Effect of the kappa-opioid receptor agonist, U69593, on reinstatement of extinguished amphetamine self-administration behavior

Previous research has indicated that pretreatment with the kappa-opioid receptor agonist, U69593, decreased the ability of experimenter-administered cocaine to reinstate extinguished cocaine self-administration behavior. This effect was specific to cocaine-produced drug seeking since U69593 failed to attenuate the ability of experimenter-administered amphetamine to reinstate extinguished cocaine self-administration behavior. One possibility is that U69593 selectively attenuates the behavioral effects of the drug that was originally self-administered. In order to test this hypothesis, the present study examined the effect of U69593 (0.0 or 0.32 mg/kg) on the reinstatement of extinguished amphetamine self-administration behavior produced by experimenter-administered injections of cocaine and amphetamine.
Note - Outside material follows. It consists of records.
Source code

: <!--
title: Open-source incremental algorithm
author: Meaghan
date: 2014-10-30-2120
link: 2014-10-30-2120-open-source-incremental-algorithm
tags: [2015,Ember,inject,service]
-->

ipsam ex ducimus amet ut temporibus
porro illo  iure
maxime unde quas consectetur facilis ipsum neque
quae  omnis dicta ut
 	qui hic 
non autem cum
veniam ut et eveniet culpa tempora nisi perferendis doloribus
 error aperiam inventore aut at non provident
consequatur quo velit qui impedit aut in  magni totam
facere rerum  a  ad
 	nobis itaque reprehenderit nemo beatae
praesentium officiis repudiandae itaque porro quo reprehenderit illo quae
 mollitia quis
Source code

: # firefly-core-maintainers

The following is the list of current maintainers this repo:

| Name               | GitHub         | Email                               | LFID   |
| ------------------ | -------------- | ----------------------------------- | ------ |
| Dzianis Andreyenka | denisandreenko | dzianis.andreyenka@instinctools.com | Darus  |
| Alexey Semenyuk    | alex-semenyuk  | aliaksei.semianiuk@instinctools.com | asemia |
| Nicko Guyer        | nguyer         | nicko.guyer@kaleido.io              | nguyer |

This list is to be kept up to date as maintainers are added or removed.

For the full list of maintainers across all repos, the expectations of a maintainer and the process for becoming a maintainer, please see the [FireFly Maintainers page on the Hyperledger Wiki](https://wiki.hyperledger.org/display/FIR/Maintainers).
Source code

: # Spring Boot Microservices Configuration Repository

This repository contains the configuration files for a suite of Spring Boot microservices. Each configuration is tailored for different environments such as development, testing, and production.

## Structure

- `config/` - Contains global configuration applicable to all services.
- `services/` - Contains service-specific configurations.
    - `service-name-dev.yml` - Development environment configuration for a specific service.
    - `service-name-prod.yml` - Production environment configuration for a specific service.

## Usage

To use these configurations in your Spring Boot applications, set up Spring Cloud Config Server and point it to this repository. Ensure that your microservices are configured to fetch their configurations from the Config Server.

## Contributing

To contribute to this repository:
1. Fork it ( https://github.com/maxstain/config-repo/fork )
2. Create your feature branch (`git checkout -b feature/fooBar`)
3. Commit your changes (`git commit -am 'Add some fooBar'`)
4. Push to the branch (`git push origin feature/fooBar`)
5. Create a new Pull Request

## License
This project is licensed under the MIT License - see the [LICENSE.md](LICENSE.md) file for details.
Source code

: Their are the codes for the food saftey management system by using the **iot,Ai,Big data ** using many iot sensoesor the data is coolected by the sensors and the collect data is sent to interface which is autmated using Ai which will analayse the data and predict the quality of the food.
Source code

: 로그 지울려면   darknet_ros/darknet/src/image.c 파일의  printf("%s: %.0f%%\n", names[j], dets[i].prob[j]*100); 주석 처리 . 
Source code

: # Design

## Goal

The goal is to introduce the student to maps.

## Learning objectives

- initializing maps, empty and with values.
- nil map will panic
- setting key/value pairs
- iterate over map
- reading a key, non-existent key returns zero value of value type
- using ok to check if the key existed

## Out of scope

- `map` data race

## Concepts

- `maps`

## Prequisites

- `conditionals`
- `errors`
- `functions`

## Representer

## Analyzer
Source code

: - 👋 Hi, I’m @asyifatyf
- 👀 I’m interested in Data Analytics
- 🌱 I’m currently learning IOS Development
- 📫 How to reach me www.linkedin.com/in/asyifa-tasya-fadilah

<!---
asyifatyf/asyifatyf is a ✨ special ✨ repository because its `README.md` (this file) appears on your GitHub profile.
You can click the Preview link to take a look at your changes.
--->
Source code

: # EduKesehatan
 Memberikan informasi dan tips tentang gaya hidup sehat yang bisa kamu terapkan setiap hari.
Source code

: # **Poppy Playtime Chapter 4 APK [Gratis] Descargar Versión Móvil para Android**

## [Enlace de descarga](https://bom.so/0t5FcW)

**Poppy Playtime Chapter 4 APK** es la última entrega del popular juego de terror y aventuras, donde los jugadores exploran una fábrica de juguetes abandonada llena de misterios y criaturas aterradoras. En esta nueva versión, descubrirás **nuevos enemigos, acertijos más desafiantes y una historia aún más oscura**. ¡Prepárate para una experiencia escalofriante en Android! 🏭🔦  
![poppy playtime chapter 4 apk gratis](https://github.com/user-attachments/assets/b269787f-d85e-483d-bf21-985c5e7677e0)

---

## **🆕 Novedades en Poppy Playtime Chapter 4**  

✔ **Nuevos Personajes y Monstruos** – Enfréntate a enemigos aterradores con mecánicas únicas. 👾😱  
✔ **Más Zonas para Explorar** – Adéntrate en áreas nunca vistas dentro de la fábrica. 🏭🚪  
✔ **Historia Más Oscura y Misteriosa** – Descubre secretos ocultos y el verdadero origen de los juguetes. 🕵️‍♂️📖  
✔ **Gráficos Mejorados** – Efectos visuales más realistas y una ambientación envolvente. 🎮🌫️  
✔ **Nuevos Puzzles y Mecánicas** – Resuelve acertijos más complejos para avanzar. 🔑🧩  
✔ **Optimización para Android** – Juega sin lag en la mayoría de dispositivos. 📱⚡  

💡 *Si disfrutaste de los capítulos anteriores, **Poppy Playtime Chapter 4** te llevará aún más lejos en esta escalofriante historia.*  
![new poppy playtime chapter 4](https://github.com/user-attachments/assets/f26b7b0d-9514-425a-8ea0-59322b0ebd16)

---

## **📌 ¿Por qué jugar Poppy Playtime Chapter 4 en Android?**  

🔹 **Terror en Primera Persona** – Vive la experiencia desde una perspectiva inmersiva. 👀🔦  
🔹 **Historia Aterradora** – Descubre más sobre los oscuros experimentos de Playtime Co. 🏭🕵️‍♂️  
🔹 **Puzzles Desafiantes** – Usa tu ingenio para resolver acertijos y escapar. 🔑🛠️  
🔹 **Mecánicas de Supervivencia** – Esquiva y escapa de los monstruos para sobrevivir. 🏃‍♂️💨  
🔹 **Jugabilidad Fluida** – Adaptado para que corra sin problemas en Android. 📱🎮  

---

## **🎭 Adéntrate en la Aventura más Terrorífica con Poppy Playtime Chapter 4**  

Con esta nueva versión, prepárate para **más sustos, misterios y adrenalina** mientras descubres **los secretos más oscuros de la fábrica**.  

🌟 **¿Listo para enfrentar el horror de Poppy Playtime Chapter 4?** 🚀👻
Following extinction of amphetamine self-administration (0.04 mg/kg/infusion) the ability of cocaine (0.0, 5.0, 10.0 or 20.0 mg/kg) or amphetamine (0.0, 0.3, 1.0 or 3.0 mg/kg) to reinstate extinguished self-administration behavior was measured. Both drugs reinstated extinguished responding and the reinstatement was attenuated by pretreatment with U69593. The data indicate that the ability of U69593 to decrease drug seeking is not restricted to subjects experienced with cocaine self-administration. Self-administration history does, however, determine the effect of U69593 on amphetamine-produced drug seeking.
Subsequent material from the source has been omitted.